%%

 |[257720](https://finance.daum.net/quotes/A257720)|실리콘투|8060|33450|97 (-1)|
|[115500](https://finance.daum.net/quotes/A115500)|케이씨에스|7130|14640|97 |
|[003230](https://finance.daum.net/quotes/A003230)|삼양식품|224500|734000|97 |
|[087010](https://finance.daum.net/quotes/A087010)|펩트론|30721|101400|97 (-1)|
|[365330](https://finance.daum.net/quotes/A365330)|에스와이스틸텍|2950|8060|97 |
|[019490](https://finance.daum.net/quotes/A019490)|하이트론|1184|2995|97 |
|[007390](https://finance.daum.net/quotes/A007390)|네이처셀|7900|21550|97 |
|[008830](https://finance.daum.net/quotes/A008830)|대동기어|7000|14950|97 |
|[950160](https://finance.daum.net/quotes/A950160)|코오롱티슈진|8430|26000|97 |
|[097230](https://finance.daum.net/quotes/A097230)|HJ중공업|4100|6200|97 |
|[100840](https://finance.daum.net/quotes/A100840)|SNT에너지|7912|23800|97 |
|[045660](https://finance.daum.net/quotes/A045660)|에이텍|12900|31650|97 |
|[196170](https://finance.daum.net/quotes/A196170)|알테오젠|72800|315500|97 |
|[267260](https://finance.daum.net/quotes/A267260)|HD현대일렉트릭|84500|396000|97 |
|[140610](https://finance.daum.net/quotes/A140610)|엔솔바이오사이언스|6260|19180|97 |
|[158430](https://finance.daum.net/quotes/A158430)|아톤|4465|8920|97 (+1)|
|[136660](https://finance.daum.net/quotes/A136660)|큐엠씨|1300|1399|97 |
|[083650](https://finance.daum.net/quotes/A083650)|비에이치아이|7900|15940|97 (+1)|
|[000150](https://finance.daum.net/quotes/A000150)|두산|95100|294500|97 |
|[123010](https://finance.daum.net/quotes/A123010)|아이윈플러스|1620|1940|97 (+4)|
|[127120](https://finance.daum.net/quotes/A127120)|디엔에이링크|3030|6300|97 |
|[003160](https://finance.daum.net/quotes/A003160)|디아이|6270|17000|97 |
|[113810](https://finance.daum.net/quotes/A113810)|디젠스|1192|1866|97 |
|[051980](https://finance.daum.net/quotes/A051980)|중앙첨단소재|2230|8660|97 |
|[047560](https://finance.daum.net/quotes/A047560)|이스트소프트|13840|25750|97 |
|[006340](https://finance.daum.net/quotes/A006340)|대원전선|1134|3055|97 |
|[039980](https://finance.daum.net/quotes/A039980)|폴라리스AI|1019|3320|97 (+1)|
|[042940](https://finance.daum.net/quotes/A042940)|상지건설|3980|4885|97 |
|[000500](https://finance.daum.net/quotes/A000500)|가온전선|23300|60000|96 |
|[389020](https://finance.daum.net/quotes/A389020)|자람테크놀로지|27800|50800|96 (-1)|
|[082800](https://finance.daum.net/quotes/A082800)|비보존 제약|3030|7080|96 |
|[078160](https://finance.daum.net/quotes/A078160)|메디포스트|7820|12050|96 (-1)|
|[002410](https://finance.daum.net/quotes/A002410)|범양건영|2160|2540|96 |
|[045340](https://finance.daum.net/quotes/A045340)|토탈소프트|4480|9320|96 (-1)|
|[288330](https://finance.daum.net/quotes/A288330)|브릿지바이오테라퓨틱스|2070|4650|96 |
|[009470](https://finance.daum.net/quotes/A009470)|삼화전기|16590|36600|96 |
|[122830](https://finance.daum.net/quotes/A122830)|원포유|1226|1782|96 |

%%

◆ What needs to be done ◆
From the first record to the last, copy everything exactly.

◆ Response box ◆
 |[257720](https://finance.daum.net/quotes/A257720)|실리콘투|8060|33450|97 (-1)|
|[115500](https://finance.daum.net/quotes/A115500)|케이씨에스|7130|14640|97 |
|[003230](https://finance.daum.net/quotes/A003230)|삼양식품|224500|734000|97 |
|[087010](https://finance.daum.net/quotes/A087010)|펩트론|30721|101400|97 (-1)|
|[365330](https://finance.daum.net/quotes/A365330)|에스와이스틸텍|2950|8060|97 |
|[019490](https://finance.daum.net/quotes/A019490)|하이트론|1184|2995|97 |
|[007390](https://finance.daum.net/quotes/A007390)|네이처셀|7900|21550|97 |
|[008830](https://finance.daum.net/quotes/A008830)|대동기어|7000|14950|97 |
|[950160](https://finance.daum.net/quotes/A950160)|코오롱티슈진|8430|26000|97 |
|[097230](https://finance.daum.net/quotes/A097230)|HJ중공업|4100|6200|97 |
|[100840](https://finance.daum.net/quotes/A100840)|SNT에너지|7912|23800|97 |
|[045660](https://finance.daum.net/quotes/A045660)|에이텍|12900|31650|97 |
|[196170](https://finance.daum.net/quotes/A196170)|알테오젠|72800|315500|97 |
|[267260](https://finance.daum.net/quotes/A267260)|HD현대일렉트릭|84500|396000|97 |
|[140610](https://finance.daum.net/quotes/A140610)|엔솔바이오사이언스|6260|19180|97 |
|[158430](https://finance.daum.net/quotes/A158430)|아톤|4465|8920|97 (+1)|
|[136660](https://finance.daum.net/quotes/A136660)|큐엠씨|1300|1399|97 |
|[083650](https://finance.daum.net/quotes/A083650)|비에이치아이|7900|15940|97 (+1)|
|[000150](https://finance.daum.net/quotes/A000150)|두산|95100|294500|97 |
|[123010](https://finance.daum.net/quotes/A123010)|아이윈플러스|1620|1940|97 (+4)|
|[127120](https://finance.daum.net/quotes/A127120)|디엔에이링크|3030|6300|97 |
|[003160](https://finance.daum.net/quotes/A003160)|디아이|6270|17000|97 |
|[113810](https://finance.daum.net/quotes/A113810)|디젠스|1192|1866|97 |
|[051980](https://finance.daum.net/quotes/A051980)|중앙첨단소재|2230|8660|97 |
|[047560](https://finance.daum.net/quotes/A047560)|이스트소프트|13840|25750|97 |
|[006340](https://finance.daum.net/quotes/A006340)|대원전선|1134|3055|97 |
|[039980](https://finance.daum.net/quotes/A039980)|폴라리스AI|1019|3320|97 (+1)|
|[042940](https://finance.daum.net/quotes/A042940)|상지건설|3980|4885|97 |
|[000500](https://finance.daum.net/quotes/A000500)|가온전선|23300|60000|96 |
|[389020](https://finance.daum.net/quotes/A389020)|자람테크놀로지|27800|50800|96 (-1)|
|[082800](https://finance.daum.net/quotes/A082800)|비보존 제약|3030|7080|96 |
|[078160](https://finance.daum.net/quotes/A078160)|메디포스트|7820|12050|96 (-1)|
|[002410](https://finance.daum.net/quotes/A002410)|범양건영|2160|2540|96 |
|[045340](https://finance.daum.net/quotes/A045340)|토탈소프트|4480|9320|96 (-1)|
|[288330](https://finance.daum.net/quotes/A288330)|브릿지바이오테라퓨틱스|2070|4650|96 |
|[009470](https://finance.daum.net/quotes/A009470)|삼화전기|16590|36600|96 |
|[122830](https://finance.daum.net/quotes/A122830)|원포유|1226|1782|96 |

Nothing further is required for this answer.